This project focuses on predicting loan eligibility for applicants based on their personal and financial information. By analyzing data from various Indian states, the goal is to identify patterns and determine whether an applicant is likely to be flagged as a risky candidate for a loan.
Financial institutions often face challenges in assessing the creditworthiness of loan applicants. Using machine learning techniques and applicant data (such as income, employment history, credit history, and demographic information), we aim to build a predictive model that can classify applicants as either eligible or risky.
- Analyze and preprocess loan applicant data from diverse Indian states.
- Develop a machine learning model to predict loan eligibility.
- Evaluate the performance of the model using metrics like accuracy, precision, recall, and F1-score.
- Provide insights into the factors influencing loan eligibility.
The dataset consists of anonymized information about loan applicants, including:
- Demographic Features: Age, Gender, Marital Status, Number of Dependents.
- Employment Features: Employment Type, Income, Loan Amount, Loan Term.
- Credit History: Past loan repayment records, credit scores, etc.
- Geographic Features: State and region of residence.
-
Data Preprocessing:
- Handling missing values.
- Encoding categorical variables.
- Scaling numerical features.
-
Exploratory Data Analysis (EDA):
- Analyzing distributions, correlations, and outliers.

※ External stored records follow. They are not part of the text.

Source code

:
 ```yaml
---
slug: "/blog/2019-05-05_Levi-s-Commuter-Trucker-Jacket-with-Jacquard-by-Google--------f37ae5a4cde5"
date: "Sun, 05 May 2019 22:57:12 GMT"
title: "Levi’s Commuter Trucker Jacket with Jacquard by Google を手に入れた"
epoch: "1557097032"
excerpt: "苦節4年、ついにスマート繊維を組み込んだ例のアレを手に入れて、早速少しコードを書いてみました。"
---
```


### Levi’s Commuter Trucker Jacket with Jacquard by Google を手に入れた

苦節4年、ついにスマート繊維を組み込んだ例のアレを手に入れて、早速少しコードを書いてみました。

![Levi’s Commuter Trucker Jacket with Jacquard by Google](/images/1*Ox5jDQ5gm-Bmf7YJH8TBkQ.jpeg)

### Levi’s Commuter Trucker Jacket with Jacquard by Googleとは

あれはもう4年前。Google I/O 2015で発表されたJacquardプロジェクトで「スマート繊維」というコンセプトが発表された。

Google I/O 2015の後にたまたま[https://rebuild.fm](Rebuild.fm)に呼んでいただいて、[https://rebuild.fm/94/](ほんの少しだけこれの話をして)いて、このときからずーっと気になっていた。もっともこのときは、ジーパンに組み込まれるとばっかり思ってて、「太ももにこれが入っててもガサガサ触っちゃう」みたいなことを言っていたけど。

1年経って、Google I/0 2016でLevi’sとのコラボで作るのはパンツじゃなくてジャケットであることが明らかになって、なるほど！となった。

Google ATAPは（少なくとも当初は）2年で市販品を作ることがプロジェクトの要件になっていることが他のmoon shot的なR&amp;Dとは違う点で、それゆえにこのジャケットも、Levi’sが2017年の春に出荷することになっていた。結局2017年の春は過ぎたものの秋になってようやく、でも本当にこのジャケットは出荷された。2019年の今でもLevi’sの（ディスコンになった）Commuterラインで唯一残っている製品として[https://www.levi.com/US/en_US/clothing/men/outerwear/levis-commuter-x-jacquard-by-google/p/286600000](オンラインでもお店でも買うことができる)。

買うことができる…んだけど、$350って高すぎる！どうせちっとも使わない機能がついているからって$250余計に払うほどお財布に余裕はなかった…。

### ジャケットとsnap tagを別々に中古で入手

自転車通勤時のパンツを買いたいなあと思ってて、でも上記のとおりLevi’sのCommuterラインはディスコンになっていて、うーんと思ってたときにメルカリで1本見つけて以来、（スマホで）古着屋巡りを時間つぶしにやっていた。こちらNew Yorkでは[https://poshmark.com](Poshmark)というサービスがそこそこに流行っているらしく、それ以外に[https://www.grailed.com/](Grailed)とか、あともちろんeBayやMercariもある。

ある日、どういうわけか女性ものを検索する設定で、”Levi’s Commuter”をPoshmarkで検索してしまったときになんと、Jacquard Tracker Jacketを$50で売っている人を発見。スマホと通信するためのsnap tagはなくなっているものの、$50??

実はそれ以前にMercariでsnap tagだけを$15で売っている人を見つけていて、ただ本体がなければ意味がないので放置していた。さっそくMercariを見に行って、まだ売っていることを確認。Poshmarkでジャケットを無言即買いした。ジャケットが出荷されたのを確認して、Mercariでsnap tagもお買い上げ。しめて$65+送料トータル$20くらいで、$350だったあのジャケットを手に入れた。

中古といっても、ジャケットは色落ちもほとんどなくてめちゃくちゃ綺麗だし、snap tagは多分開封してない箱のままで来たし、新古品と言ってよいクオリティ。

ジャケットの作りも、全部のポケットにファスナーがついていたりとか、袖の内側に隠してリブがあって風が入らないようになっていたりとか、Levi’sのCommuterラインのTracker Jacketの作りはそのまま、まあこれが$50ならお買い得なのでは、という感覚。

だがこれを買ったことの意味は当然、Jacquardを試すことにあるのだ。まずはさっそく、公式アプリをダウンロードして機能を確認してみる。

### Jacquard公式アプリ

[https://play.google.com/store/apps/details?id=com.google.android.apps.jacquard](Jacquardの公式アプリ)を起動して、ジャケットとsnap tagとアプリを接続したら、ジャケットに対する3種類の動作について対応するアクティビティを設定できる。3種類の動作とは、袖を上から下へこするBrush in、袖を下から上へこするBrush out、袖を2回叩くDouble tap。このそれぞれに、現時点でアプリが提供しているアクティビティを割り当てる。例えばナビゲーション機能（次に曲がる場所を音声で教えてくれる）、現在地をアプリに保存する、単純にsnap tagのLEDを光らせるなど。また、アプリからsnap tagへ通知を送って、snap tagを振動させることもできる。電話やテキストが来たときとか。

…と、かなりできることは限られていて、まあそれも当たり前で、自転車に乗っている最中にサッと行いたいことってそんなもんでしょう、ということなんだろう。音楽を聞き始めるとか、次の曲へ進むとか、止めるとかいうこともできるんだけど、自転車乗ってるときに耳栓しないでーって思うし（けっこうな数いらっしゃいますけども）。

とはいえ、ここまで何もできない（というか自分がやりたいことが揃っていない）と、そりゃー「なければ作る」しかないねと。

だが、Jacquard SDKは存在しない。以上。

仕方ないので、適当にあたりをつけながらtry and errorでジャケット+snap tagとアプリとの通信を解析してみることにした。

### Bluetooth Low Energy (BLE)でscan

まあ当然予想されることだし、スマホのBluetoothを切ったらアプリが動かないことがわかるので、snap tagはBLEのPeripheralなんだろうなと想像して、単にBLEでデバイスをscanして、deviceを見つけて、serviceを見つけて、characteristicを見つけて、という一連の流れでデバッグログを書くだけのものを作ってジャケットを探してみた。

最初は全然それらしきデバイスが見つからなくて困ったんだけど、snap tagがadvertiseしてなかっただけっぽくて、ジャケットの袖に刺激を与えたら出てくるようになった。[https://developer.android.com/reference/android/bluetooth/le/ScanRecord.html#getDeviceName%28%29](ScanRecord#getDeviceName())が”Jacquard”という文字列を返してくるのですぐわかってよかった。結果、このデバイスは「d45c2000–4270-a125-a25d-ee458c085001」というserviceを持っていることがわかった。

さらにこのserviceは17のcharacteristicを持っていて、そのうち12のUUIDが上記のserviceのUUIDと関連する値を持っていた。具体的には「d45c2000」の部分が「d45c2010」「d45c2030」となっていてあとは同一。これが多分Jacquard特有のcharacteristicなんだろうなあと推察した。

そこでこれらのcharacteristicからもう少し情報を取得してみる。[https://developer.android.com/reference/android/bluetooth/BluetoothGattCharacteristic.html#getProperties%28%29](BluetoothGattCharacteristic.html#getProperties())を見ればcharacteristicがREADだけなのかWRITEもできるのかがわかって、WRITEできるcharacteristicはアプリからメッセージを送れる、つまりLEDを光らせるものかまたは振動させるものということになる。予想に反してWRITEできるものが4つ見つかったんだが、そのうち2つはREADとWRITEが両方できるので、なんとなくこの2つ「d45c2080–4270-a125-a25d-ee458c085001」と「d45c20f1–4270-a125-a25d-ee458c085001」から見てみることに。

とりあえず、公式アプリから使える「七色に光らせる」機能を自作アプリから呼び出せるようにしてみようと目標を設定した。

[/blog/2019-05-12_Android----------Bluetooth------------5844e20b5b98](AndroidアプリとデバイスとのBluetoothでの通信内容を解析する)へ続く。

- Identifying significant predictors of loan eligibility.
-
Model Development:
- Comparing algorithms such as Logistic Regression, Decision Trees, Random Forests, Artificial Neural Networks, Naive Bayes, Support Vector Machine.
-
Model Evaluation:
- Using train-test split or cross-validation.
- Assessing metrics like:
- Accuracy
- Precision
- Recall
- F1-score
- ROC-AUC
- Programming Language: Python
- Libraries and Frameworks: Pandas, NumPy, Scikit-learn, Matplotlib, Seaborn
- Version Control: Git